As a consequence, the losing player will eventually rebel and adopt an antagonistic stance where he refuses to listen to the coach and in some instances actively undermines the coach. Dissatisfied players and their parents will spread their frustrations to the rest of the team at great cost to all concerned. Here everyone loses because the coach originally adopted a win/lose approach. Some coach/player/parent situations can degenerate to such a degree that the coach continually punishes the player and the player and parents retaliate by attempting to organize team rebellion.

The HappyFeet approach works to avoid this situation by creating homogenous groups and guaranteeing equal and fair treatment within a coaching framework that is guaranteed to improve all player's physical and psychological capabilities to a far greater degree than conventional methods.

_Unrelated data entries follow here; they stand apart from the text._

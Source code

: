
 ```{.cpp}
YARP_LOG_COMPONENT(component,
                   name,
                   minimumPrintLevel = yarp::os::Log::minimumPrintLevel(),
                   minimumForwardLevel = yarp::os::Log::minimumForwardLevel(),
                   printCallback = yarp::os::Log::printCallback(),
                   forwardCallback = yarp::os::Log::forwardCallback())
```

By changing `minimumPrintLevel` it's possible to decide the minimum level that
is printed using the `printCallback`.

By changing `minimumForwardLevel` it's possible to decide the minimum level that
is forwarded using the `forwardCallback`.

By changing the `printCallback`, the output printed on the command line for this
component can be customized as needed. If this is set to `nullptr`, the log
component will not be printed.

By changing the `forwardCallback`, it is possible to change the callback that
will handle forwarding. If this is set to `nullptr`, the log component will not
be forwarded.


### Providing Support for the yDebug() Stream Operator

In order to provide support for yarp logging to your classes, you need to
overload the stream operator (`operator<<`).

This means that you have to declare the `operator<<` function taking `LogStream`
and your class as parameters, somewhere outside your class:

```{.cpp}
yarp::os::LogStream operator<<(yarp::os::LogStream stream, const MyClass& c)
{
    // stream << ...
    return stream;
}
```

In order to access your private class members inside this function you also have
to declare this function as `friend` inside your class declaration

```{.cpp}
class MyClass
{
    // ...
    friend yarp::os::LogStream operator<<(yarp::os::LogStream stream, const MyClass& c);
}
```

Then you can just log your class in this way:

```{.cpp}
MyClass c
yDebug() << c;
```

Win/Win The HappyFeet approach is a win/win approach to teaching young players. It is the right thing to do because it is fun, dynamic, fair and ethical. The first and foremost priorities of the youth mentor are impeccable ethical and moral standards. The great coach will be able to look in the mirror each and every night and be able to say that regardless of wins & losses he did the right thing for each and every young player he came into contact with that day. This is the ultimate win/win approach to soccer coaching.

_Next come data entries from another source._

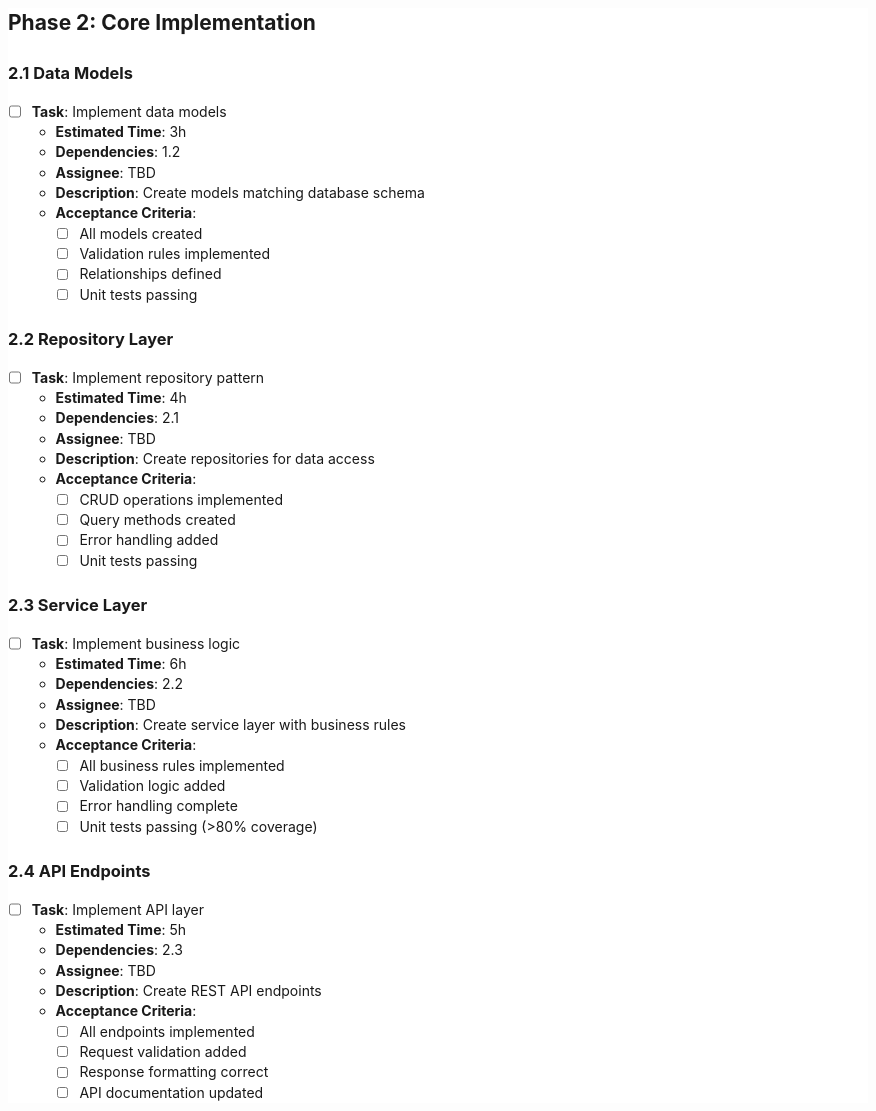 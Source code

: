 ## Phase 2: Core Implementation

### 2.1 Data Models
- [ ] **Task**: Implement data models
  - **Estimated Time**: 3h
  - **Dependencies**: 1.2
  - **Assignee**: TBD
  - **Description**: Create models matching database schema
  - **Acceptance Criteria**:
    - [ ] All models created
    - [ ] Validation rules implemented
    - [ ] Relationships defined
    - [ ] Unit tests passing

### 2.2 Repository Layer
- [ ] **Task**: Implement repository pattern
  - **Estimated Time**: 4h
  - **Dependencies**: 2.1
  - **Assignee**: TBD
  - **Description**: Create repositories for data access
  - **Acceptance Criteria**:
    - [ ] CRUD operations implemented
    - [ ] Query methods created
    - [ ] Error handling added
    - [ ] Unit tests passing

### 2.3 Service Layer
- [ ] **Task**: Implement business logic
  - **Estimated Time**: 6h
  - **Dependencies**: 2.2
  - **Assignee**: TBD
  - **Description**: Create service layer with business rules
  - **Acceptance Criteria**:
    - [ ] All business rules implemented
    - [ ] Validation logic added
    - [ ] Error handling complete
    - [ ] Unit tests passing (>80% coverage)

### 2.4 API Endpoints
- [ ] **Task**: Implement API layer
  - **Estimated Time**: 5h
  - **Dependencies**: 2.3
  - **Assignee**: TBD
  - **Description**: Create REST API endpoints
  - **Acceptance Criteria**:
    - [ ] All endpoints implemented
    - [ ] Request validation added
    - [ ] Response formatting correct
    - [ ] API documentation updated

Win/win is where everyone benefits and the results are mutually beneficial and satisfying for all participants. Through this high-risk creative focus all HappyFeet participants are developed to the maximum of their technical, tactical, physical and mental potential in every class. The relationship between the players and teacher is a win/win because although the coach may have to sacrifice statistical wins, the satisfaction of seeing the children achieve and grow as individuals is far more rewarding than short-term victories achieved at the expense of less capable players.


Important Quick Note: The HappyFeet approach is fun, dynamic, challenging and enthralling. Kids love group activities with their friends where they enjoy having a ball each, stories, songs, nursery rhymes, fun games and rapid-fire energetic transitions. It is the positive polar opposite of the traditional lines, laps and lectures coaching method. To the kids, it's a festival of fun, and a party of passion with maximum learning benefits to build great self-concept. In all classes all children move beyond their comfort zone to expand their neuromuscular capabilities.

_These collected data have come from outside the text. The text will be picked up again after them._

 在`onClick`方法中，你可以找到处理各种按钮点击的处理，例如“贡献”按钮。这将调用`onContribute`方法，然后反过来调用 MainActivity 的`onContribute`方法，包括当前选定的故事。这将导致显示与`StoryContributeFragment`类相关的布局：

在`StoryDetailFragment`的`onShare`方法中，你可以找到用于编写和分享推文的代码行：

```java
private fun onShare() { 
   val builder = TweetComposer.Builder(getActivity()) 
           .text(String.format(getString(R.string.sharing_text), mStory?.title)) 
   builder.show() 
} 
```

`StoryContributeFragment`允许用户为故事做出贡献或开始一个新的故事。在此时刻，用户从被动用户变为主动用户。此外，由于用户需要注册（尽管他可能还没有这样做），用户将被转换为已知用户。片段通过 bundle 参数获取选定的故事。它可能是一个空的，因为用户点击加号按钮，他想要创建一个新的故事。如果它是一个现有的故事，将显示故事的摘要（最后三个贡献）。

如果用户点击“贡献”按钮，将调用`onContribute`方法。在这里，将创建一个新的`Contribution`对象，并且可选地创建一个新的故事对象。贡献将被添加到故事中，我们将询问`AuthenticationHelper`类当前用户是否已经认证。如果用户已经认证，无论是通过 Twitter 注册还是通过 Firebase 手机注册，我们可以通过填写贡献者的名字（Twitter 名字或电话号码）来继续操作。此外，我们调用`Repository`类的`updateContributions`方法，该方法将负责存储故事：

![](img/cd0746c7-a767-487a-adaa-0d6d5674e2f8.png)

In the crucial area of self-concept fair and equal treatment is essential, however with regard to personal motivations, characteristics and individual needs, the coach must adapt to provide each child with what he or she specifically needs to maximize development. Being a fair coach will involve pursuing the win/win by allocating attention equally. Great teachers recognize individual differences and address each child’s unique needs. The benefit from the HappyFeet win/win methodology involves central, long-term, core development that can be used throughout a sports career and, more importantly, have a life-long positive impact on successful personality characteristics i.e. self-concept, risk taking, work ethic, fairness and respect.

As Danny Cox, the author of Seize the Day notes, "We would do our children, our fellow human beings, our students, our employees and ourselves a better service if we acknowledged the value of creativity and invested the extra effort to make room for creativity in our daily lives. By creating an environment that encourages and supports uniqueness, creativity becomes part of our lifestyle at home, at school, at work and at play. The high-performance person seeks to maintain a creative flow in his or her life at all times. When creativity is part and parcel of your everyday affairs, life is never dull and you're usually much more productive. Creativity fuels performance by drawing constantly on that reservoir of undeveloped strengths that each of us has within us. Creativity flourishes in an environment of experimentation, playfulness & spontaneous behavior."